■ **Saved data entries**
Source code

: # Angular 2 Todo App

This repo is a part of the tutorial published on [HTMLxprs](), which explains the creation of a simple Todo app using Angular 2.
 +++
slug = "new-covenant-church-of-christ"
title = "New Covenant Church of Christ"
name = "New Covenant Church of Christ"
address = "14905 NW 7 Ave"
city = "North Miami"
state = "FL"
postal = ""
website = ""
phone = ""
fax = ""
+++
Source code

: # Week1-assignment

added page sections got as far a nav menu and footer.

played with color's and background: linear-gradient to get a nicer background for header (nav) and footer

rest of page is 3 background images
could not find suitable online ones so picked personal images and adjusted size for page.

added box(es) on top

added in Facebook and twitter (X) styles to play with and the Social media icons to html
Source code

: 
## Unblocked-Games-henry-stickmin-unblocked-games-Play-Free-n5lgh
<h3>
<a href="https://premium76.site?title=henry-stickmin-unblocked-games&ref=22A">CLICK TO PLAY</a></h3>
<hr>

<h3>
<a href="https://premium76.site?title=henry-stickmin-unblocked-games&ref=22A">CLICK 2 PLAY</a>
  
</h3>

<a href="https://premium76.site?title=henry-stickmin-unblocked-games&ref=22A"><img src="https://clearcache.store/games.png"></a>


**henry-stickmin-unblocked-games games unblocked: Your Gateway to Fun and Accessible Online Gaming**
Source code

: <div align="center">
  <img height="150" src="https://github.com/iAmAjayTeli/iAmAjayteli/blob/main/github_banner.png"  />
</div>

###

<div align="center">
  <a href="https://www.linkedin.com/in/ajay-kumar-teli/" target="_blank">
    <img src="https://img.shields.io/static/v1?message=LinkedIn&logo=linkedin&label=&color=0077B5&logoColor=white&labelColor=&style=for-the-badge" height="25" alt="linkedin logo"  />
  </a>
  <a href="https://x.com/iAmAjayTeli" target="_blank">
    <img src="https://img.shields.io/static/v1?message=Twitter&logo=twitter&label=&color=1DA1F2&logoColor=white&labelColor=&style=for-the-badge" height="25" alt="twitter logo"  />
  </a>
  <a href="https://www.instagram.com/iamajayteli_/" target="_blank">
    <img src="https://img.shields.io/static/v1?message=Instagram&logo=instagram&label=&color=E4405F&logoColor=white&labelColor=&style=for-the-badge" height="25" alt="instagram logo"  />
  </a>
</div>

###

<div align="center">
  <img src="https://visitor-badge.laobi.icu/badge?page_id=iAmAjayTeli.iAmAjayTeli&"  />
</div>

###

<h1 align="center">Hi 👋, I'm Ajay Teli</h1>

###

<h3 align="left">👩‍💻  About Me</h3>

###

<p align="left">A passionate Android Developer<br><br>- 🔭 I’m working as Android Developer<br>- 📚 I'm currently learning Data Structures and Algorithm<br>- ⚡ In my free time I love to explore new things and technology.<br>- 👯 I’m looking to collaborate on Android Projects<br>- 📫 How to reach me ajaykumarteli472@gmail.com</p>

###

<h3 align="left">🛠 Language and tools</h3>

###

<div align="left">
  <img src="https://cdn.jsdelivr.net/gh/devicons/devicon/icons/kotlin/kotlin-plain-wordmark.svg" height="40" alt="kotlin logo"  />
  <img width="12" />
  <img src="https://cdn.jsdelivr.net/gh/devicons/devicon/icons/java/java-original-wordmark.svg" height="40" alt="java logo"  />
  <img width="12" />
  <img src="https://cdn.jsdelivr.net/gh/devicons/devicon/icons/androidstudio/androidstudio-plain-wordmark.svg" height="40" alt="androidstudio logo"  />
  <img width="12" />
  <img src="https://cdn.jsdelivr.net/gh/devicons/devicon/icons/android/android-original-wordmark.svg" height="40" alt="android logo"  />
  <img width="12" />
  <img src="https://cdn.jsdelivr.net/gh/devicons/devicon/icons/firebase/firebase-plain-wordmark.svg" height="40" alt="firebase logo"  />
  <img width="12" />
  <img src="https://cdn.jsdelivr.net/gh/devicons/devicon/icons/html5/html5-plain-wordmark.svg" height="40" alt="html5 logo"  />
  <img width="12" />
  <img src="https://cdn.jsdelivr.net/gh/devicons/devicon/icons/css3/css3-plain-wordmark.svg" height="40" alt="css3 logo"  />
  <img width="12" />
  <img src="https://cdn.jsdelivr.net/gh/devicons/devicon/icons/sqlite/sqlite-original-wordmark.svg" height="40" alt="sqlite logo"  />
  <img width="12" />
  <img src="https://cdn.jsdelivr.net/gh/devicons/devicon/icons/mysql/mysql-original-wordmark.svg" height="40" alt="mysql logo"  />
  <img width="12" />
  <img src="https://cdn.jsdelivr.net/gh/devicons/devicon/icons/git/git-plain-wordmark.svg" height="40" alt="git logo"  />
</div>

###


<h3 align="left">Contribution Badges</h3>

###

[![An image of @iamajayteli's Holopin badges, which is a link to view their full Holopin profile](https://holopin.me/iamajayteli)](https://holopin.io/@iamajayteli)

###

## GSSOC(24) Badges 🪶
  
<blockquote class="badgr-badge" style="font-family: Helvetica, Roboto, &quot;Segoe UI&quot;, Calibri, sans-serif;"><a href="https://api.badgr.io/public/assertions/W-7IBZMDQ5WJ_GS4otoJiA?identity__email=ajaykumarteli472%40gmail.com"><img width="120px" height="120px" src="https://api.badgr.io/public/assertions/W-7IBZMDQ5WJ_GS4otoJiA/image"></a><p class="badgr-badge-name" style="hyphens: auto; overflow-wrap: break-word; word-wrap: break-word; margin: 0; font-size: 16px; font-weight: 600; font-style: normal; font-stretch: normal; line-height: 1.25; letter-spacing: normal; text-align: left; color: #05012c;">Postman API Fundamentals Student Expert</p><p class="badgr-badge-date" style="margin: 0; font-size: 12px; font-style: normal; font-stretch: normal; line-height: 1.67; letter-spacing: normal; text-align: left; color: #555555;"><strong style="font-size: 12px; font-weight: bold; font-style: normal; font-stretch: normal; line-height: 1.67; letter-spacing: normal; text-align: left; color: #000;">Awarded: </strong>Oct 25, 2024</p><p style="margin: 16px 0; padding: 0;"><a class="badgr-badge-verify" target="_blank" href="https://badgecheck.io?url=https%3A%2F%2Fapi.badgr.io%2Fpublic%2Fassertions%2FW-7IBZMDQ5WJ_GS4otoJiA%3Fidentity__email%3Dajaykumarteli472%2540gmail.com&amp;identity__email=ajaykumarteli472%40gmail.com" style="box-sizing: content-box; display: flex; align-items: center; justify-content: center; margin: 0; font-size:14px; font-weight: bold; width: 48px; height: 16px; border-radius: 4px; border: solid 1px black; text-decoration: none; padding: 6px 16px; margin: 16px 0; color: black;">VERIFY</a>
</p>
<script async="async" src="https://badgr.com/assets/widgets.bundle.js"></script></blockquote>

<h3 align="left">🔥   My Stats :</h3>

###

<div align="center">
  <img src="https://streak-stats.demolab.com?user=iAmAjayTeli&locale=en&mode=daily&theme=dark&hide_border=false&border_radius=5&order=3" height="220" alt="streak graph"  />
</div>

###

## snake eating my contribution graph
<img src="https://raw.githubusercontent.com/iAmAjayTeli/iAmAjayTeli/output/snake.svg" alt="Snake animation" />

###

■ **Directions for this task**
Give back every entry exactly, with nothing left out.

■ **Completed exercise**
Source code

: # Angular 2 Todo App

This repo is a part of the tutorial published on [HTMLxprs](), which explains the creation of a simple Todo app using Angular 2.
 +++
slug = "new-covenant-church-of-christ"
title = "New Covenant Church of Christ"
name = "New Covenant Church of Christ"
address = "14905 NW 7 Ave"
city = "North Miami"
state = "FL"
postal = ""
website = ""
phone = ""
fax = ""
+++
Source code

: # Week1-assignment

added page sections got as far a nav menu and footer.

played with color's and background: linear-gradient to get a nicer background for header (nav) and footer

rest of page is 3 background images
could not find suitable online ones so picked personal images and adjusted size for page.

added box(es) on top

added in Facebook and twitter (X) styles to play with and the Social media icons to html
Source code

: 
## Unblocked-Games-henry-stickmin-unblocked-games-Play-Free-n5lgh
<h3>
<a href="https://premium76.site?title=henry-stickmin-unblocked-games&ref=22A">CLICK TO PLAY</a></h3>
<hr>

<h3>
<a href="https://premium76.site?title=henry-stickmin-unblocked-games&ref=22A">CLICK 2 PLAY</a>
  
</h3>

<a href="https://premium76.site?title=henry-stickmin-unblocked-games&ref=22A"><img src="https://clearcache.store/games.png"></a>


**henry-stickmin-unblocked-games games unblocked: Your Gateway to Fun and Accessible Online Gaming**
Source code

: <div align="center">
  <img height="150" src="https://github.com/iAmAjayTeli/iAmAjayteli/blob/main/github_banner.png"  />
</div>

###

<div align="center">
  <a href="https://www.linkedin.com/in/ajay-kumar-teli/" target="_blank">
    <img src="https://img.shields.io/static/v1?message=LinkedIn&logo=linkedin&label=&color=0077B5&logoColor=white&labelColor=&style=for-the-badge" height="25" alt="linkedin logo"  />
  </a>
  <a href="https://x.com/iAmAjayTeli" target="_blank">
    <img src="https://img.shields.io/static/v1?message=Twitter&logo=twitter&label=&color=1DA1F2&logoColor=white&labelColor=&style=for-the-badge" height="25" alt="twitter logo"  />
  </a>
  <a href="https://www.instagram.com/iamajayteli_/" target="_blank">
    <img src="https://img.shields.io/static/v1?message=Instagram&logo=instagram&label=&color=E4405F&logoColor=white&labelColor=&style=for-the-badge" height="25" alt="instagram logo"  />
  </a>
</div>

###

<div align="center">
  <img src="https://visitor-badge.laobi.icu/badge?page_id=iAmAjayTeli.iAmAjayTeli&"  />
</div>

###

<h1 align="center">Hi 👋, I'm Ajay Teli</h1>

###

<h3 align="left">👩‍💻  About Me</h3>

###

<p align="left">A passionate Android Developer<br><br>- 🔭 I’m working as Android Developer<br>- 📚 I'm currently learning Data Structures and Algorithm<br>- ⚡ In my free time I love to explore new things and technology.<br>- 👯 I’m looking to collaborate on Android Projects<br>- 📫 How to reach me ajaykumarteli472@gmail.com</p>

###

<h3 align="left">🛠 Language and tools</h3>

###

<div align="left">
  <img src="https://cdn.jsdelivr.net/gh/devicons/devicon/icons/kotlin/kotlin-plain-wordmark.svg" height="40" alt="kotlin logo"  />
  <img width="12" />
  <img src="https://cdn.jsdelivr.net/gh/devicons/devicon/icons/java/java-original-wordmark.svg" height="40" alt="java logo"  />
  <img width="12" />
  <img src="https://cdn.jsdelivr.net/gh/devicons/devicon/icons/androidstudio/androidstudio-plain-wordmark.svg" height="40" alt="androidstudio logo"  />
  <img width="12" />
  <img src="https://cdn.jsdelivr.net/gh/devicons/devicon/icons/android/android-original-wordmark.svg" height="40" alt="android logo"  />
  <img width="12" />
  <img src="https://cdn.jsdelivr.net/gh/devicons/devicon/icons/firebase/firebase-plain-wordmark.svg" height="40" alt="firebase logo"  />
  <img width="12" />
  <img src="https://cdn.jsdelivr.net/gh/devicons/devicon/icons/html5/html5-plain-wordmark.svg" height="40" alt="html5 logo"  />
  <img width="12" />
  <img src="https://cdn.jsdelivr.net/gh/devicons/devicon/icons/css3/css3-plain-wordmark.svg" height="40" alt="css3 logo"  />
  <img width="12" />
  <img src="https://cdn.jsdelivr.net/gh/devicons/devicon/icons/sqlite/sqlite-original-wordmark.svg" height="40" alt="sqlite logo"  />
  <img width="12" />
  <img src="https://cdn.jsdelivr.net/gh/devicons/devicon/icons/mysql/mysql-original-wordmark.svg" height="40" alt="mysql logo"  />
  <img width="12" />
  <img src="https://cdn.jsdelivr.net/gh/devicons/devicon/icons/git/git-plain-wordmark.svg" height="40" alt="git logo"  />
</div>

###


<h3 align="left">Contribution Badges</h3>

###

[![An image of @iamajayteli's Holopin badges, which is a link to view their full Holopin profile](https://holopin.me/iamajayteli)](https://holopin.io/@iamajayteli)

###

## GSSOC(24) Badges 🪶
  
<blockquote class="badgr-badge" style="font-family: Helvetica, Roboto, &quot;Segoe UI&quot;, Calibri, sans-serif;"><a href="https://api.badgr.io/public/assertions/W-7IBZMDQ5WJ_GS4otoJiA?identity__email=ajaykumarteli472%40gmail.com"><img width="120px" height="120px" src="https://api.badgr.io/public/assertions/W-7IBZMDQ5WJ_GS4otoJiA/image"></a><p class="badgr-badge-name" style="hyphens: auto; overflow-wrap: break-word; word-wrap: break-word; margin: 0; font-size: 16px; font-weight: 600; font-style: normal; font-stretch: normal; line-height: 1.25; letter-spacing: normal; text-align: left; color: #05012c;">Postman API Fundamentals Student Expert</p><p class="badgr-badge-date" style="margin: 0; font-size: 12px; font-style: normal; font-stretch: normal; line-height: 1.67; letter-spacing: normal; text-align: left; color: #555555;"><strong style="font-size: 12px; font-weight: bold; font-style: normal; font-stretch: normal; line-height: 1.67; letter-spacing: normal; text-align: left; color: #000;">Awarded: </strong>Oct 25, 2024</p><p style="margin: 16px 0; padding: 0;"><a class="badgr-badge-verify" target="_blank" href="https://badgecheck.io?url=https%3A%2F%2Fapi.badgr.io%2Fpublic%2Fassertions%2FW-7IBZMDQ5WJ_GS4otoJiA%3Fidentity__email%3Dajaykumarteli472%2540gmail.com&amp;identity__email=ajaykumarteli472%40gmail.com" style="box-sizing: content-box; display: flex; align-items: center; justify-content: center; margin: 0; font-size:14px; font-weight: bold; width: 48px; height: 16px; border-radius: 4px; border: solid 1px black; text-decoration: none; padding: 6px 16px; margin: 16px 0; color: black;">VERIFY</a>
</p>
<script async="async" src="https://badgr.com/assets/widgets.bundle.js"></script></blockquote>

<h3 align="left">🔥   My Stats :</h3>

###

<div align="center">
  <img src="https://streak-stats.demolab.com?user=iAmAjayTeli&locale=en&mode=daily&theme=dark&hide_border=false&border_radius=5&order=3" height="220" alt="streak graph"  />
</div>

###

## snake eating my contribution graph
<img src="https://raw.githubusercontent.com/iAmAjayTeli/iAmAjayTeli/output/snake.svg" alt="Snake animation" />

###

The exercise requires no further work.